Monitor blood counts, renal function (serum creatinine, urea), and liver enzymes before treatment initiation and periodically during therapy.

Discontinue use immediately and consult a physician if severe abdominal cramps, acute abdominal pain, bloody diarrhea, fever, or severe headache occurs.

Adverse Reactions

From the digestive system diarrhea, nausea, vomiting, heartburn, abdominal pain, loss of appetite, dry mouth, stomatitis, increased activity of liver enzymes.

From the nervous system headache, depression, dizziness, sleep disorders, paresthesia, tremor, tinnitus.

Allergic reactions skin rash, itching, erythema.

From the cardiovascular system palpitations, tachycardia, arterial hypertension or hypotension, chest pain, shortness of breath.

From the urinary system proteinuria, hematuria, crystalluria, oliguria, anuria.

From the hematopoietic system anemia, leukopenia, agranulocytosis, thrombocytopenia; hypoprothrombinemia.

Other alopecia, decreased production of tear fluid.

Contraindications

Hypersensitivity to salicylates; blood diseases, severe impairment of liver and/or kidney function, gastric or duodenal ulcer in the acute phase, blood clotting disorders.

Contraindicated in children under 3 years of age; in children and adolescents from 3 to 18 years of age, use is contraindicated depending on the dosage form used.

With caution

Liver and kidney diseases, glucose-6-phosphate dehydrogenase deficiency, allergic diseases and predisposition to them; diseases predisposing to the development of myo- and pericarditis; atopic dermatitis, atopic eczema.

Use in Pregnancy and Lactation

In the first trimester of pregnancy, use is possible only for strict indications. If the individual course of the disease allows, then in the last 2-4 weeks of pregnancy, the intake of mesalazine should be discontinued.

If it is necessary to use during lactation, the issue of stopping breastfeeding should be decided, due to the lack of sufficient clinical experience with the use of mesalazine in this category of patients.

Use in Hepatic Impairment

Contraindicated in severe liver dysfunction.

Use with caution in liver diseases.

Use in Renal Impairment

Contraindicated in severe renal impairment.

Use with caution in kidney diseases.

Pediatric Use

Contraindicated in children under 3 years of age; in children and adolescents from 3 to 18 years of age, use is contraindicated depending on the dosage form used.

Geriatric Use

Dose adjustment is not required.

Special Precautions

Before starting treatment, and then monthly during the first 3 months of treatment, peripheral blood count, liver function, as well as blood urea and creatinine levels should be monitored. In patients who are “slow acetylators”, the risk of side effects is increased.

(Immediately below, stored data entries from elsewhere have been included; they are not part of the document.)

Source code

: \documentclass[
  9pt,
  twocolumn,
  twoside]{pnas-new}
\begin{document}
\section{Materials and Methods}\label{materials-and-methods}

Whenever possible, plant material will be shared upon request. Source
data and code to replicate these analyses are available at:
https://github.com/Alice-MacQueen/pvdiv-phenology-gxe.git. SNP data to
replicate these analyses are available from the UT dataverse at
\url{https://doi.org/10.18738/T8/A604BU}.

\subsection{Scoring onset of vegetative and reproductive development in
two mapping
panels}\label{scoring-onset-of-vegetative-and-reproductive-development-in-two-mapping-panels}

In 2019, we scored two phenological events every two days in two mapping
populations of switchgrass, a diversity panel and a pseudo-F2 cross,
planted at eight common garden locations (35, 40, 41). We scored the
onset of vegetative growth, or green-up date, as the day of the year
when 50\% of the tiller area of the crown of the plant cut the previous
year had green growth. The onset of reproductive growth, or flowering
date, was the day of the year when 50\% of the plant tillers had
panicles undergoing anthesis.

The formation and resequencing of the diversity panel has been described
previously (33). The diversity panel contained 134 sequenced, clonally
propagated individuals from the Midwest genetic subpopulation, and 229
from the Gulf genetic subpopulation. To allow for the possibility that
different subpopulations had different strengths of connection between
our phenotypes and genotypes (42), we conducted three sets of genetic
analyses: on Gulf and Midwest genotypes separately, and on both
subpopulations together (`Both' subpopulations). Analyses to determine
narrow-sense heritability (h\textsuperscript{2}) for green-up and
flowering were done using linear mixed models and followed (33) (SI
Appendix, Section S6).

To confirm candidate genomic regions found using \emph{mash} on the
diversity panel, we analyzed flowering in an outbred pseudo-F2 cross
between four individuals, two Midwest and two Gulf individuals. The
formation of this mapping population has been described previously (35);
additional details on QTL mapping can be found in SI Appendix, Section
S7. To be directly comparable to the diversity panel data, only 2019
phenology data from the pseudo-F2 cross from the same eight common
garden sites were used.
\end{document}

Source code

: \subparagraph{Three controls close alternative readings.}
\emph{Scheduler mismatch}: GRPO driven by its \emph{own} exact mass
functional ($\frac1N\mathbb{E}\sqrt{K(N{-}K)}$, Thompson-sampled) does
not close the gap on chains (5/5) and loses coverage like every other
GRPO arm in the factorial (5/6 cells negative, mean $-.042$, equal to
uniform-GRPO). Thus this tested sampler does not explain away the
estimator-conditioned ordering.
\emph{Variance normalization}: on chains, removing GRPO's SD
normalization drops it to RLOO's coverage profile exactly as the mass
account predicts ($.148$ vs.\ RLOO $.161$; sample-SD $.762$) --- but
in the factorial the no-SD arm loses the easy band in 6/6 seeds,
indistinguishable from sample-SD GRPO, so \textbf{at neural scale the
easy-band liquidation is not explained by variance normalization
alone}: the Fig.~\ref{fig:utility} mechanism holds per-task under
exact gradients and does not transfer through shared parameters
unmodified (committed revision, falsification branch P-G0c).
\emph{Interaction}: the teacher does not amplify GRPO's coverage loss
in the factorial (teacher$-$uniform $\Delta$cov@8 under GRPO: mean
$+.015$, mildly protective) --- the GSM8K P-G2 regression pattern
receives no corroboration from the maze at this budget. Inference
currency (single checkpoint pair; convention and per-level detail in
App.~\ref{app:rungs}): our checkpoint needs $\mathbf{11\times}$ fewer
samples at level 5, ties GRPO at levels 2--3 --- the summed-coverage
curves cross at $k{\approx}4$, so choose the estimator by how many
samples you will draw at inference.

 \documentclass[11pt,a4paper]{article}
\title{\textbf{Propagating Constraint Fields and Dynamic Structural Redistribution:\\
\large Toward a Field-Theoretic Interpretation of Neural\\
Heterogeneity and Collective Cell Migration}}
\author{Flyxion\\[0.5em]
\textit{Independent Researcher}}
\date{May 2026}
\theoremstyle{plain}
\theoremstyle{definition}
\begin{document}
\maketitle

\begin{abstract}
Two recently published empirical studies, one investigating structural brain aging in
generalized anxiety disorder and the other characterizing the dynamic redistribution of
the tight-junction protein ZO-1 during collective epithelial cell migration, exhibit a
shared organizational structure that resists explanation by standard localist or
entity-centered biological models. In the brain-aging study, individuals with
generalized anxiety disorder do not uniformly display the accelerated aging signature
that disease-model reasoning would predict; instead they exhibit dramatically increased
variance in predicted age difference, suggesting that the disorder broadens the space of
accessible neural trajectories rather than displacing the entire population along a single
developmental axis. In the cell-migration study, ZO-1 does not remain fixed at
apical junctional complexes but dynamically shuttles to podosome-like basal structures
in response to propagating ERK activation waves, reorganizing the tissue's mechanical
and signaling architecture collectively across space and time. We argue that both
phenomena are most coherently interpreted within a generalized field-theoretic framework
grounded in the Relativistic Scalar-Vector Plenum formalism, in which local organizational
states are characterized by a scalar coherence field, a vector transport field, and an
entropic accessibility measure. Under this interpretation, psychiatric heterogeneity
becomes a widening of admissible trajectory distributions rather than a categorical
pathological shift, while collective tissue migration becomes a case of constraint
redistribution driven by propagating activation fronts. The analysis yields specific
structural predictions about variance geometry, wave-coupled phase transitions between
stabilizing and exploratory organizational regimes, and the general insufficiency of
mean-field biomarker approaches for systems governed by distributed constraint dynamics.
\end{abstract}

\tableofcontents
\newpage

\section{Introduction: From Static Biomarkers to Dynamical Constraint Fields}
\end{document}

Organic or functional obstruction of the upper gastrointestinal tract may contribute to a delayed action of mesalazine when taken orally.

Drug Interactions

With simultaneous use of mesalazine with azathioprine, mercaptopurine, the toxicity of azathioprine and mercaptopurine increases; with warfarin – a case of decreased effectiveness of warfarin has been described.

Storage Conditions

Store at 2°C (36°F) to 30°C (86°F). Keep in original packaging, protected from light. Keep out of reach of children.

Dispensing Status

Rx Only

Important Safety Information

This information is for educational purposes only and does not replace professional medical advice. Always consult your doctor before use. Dosage and side effects may vary. Use only as prescribed.